== WHAT THE TASK REQUIRES ==
Once the line containing "classifiers are under-fitted." has been written out, stop; until then, restate each line of the entries below word for word from the first.

Start of DATASET ENTRIES

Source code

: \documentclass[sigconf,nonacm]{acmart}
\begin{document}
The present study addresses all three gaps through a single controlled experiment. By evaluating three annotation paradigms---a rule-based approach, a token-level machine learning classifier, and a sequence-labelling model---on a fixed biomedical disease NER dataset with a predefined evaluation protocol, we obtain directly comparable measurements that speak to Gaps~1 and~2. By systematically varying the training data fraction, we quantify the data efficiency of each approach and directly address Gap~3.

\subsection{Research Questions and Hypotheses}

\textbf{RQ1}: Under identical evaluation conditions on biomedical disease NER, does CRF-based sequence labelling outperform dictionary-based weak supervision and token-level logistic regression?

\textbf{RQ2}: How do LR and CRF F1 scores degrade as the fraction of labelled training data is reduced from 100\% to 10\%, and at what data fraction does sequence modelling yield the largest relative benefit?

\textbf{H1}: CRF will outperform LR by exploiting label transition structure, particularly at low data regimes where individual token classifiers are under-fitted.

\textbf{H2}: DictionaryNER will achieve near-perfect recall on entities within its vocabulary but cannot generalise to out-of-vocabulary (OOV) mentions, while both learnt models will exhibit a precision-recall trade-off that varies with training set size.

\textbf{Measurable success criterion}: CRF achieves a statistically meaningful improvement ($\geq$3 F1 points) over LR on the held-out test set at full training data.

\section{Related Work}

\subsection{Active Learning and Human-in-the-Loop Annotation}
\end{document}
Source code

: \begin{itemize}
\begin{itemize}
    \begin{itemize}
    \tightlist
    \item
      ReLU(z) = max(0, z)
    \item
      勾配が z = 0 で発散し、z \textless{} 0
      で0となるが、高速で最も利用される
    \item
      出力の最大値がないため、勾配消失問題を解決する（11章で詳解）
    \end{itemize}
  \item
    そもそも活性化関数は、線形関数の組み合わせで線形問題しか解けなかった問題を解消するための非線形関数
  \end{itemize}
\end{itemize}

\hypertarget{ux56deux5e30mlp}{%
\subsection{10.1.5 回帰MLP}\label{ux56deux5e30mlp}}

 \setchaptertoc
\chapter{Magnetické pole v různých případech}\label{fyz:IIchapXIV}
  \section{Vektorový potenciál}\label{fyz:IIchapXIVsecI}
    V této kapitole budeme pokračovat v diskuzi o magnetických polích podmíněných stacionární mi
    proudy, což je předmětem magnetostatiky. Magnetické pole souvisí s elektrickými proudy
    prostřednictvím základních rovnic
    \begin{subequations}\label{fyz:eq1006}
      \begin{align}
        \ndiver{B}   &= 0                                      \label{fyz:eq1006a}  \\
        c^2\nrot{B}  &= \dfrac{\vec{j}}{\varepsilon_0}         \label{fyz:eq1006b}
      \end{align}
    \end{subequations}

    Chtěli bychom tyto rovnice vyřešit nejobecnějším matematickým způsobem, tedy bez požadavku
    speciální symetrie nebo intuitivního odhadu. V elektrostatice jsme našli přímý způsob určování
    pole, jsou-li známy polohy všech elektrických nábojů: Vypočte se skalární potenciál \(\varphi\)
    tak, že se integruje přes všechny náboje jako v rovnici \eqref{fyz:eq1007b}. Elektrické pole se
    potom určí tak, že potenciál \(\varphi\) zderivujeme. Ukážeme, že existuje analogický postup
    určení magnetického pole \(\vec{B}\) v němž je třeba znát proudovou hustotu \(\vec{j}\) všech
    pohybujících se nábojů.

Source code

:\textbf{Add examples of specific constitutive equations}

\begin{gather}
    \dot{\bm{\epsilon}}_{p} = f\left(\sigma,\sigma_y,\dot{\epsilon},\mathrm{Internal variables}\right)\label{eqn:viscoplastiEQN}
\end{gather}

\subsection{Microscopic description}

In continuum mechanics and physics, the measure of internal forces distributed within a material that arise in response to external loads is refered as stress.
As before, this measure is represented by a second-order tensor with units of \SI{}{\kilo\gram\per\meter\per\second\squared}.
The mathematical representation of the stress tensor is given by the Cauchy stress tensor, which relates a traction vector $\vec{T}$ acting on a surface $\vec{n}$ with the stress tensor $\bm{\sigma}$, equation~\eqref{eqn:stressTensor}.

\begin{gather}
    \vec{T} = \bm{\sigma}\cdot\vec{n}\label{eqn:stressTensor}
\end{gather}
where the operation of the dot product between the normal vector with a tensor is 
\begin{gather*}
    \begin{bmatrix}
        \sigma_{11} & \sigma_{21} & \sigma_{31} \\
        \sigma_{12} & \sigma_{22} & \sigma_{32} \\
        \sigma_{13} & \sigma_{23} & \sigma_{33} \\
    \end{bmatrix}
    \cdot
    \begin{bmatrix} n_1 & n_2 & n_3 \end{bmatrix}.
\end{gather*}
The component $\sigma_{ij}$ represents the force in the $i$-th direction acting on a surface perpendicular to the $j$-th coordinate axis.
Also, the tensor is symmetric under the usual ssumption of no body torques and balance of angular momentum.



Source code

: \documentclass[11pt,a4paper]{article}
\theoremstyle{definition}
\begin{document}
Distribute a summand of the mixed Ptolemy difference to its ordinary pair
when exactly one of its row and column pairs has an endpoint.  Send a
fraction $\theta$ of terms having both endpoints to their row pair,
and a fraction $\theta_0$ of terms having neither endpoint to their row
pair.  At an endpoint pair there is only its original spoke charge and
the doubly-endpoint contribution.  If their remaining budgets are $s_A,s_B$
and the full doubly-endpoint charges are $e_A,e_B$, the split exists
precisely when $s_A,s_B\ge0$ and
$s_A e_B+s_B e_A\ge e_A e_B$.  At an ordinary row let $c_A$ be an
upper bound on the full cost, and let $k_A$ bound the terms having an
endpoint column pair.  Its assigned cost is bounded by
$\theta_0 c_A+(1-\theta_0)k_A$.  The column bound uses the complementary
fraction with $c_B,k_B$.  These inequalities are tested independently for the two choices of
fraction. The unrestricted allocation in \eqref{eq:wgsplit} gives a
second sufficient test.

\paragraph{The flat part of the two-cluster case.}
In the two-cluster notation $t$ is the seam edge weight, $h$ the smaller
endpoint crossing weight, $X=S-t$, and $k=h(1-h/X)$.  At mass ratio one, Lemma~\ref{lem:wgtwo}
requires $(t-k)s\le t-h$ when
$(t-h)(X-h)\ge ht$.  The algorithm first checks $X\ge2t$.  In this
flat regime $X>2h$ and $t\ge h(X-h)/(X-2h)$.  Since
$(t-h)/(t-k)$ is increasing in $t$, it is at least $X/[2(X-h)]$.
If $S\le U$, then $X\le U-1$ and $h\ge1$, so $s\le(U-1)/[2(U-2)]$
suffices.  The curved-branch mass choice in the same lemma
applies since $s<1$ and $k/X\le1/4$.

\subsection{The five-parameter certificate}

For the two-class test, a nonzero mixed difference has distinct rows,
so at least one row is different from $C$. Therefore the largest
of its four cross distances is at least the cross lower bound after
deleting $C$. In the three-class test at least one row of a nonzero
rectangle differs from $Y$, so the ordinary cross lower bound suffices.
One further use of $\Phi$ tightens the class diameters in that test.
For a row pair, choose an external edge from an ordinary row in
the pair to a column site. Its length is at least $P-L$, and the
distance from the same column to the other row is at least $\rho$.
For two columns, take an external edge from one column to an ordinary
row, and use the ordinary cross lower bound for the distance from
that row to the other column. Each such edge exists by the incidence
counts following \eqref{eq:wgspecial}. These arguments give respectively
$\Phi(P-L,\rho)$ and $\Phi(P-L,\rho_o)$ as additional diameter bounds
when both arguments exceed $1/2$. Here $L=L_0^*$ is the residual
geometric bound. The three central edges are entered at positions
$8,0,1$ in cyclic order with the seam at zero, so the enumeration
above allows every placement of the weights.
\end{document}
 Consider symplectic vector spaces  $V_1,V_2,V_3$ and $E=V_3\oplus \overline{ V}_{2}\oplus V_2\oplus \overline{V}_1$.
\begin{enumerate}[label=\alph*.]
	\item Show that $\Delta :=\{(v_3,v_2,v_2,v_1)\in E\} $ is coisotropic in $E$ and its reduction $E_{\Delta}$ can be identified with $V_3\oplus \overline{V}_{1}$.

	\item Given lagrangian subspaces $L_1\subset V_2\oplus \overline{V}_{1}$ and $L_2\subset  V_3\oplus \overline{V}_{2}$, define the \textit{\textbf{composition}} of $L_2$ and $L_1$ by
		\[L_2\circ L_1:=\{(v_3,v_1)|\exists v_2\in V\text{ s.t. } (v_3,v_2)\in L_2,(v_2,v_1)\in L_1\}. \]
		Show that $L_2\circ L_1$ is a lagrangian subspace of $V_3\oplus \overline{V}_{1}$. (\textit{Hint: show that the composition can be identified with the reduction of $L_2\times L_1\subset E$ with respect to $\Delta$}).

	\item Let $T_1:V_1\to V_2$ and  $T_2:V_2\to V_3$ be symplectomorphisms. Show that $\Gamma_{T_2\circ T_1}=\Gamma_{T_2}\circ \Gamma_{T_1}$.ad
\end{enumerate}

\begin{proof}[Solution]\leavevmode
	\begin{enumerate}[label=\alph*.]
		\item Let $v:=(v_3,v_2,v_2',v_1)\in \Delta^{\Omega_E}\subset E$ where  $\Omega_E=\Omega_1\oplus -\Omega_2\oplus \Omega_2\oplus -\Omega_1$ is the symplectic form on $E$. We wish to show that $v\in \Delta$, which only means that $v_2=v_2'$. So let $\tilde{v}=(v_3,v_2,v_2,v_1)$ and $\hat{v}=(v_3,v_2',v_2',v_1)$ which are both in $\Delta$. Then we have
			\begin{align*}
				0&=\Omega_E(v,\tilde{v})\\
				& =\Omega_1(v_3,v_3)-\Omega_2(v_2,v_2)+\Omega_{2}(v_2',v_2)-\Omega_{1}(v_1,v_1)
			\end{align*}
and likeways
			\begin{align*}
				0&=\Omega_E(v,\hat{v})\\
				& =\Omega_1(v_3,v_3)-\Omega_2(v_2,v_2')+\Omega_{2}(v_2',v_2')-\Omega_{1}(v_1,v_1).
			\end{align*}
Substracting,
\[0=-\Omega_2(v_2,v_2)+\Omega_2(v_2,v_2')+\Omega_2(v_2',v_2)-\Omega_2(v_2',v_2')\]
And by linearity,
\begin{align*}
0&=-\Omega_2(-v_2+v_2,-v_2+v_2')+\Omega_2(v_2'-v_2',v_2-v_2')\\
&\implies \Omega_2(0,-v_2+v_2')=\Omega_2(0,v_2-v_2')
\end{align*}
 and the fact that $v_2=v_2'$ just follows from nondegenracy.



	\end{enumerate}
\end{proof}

End of DATASET ENTRIES

== TASK RESULT ==
Source code

: \documentclass[sigconf,nonacm]{acmart}
\begin{document}
The present study addresses all three gaps through a single controlled experiment. By evaluating three annotation paradigms---a rule-based approach, a token-level machine learning classifier, and a sequence-labelling model---on a fixed biomedical disease NER dataset with a predefined evaluation protocol, we obtain directly comparable measurements that speak to Gaps~1 and~2. By systematically varying the training data fraction, we quantify the data efficiency of each approach and directly address Gap~3.

\subsection{Research Questions and Hypotheses}

\textbf{RQ1}: Under identical evaluation conditions on biomedical disease NER, does CRF-based sequence labelling outperform dictionary-based weak supervision and token-level logistic regression?

\textbf{RQ2}: How do LR and CRF F1 scores degrade as the fraction of labelled training data is reduced from 100\% to 10\%, and at what data fraction does sequence modelling yield the largest relative benefit?

\textbf{H1}: CRF will outperform LR by exploiting label transition structure, particularly at low data regimes where individual token classifiers are under-fitted.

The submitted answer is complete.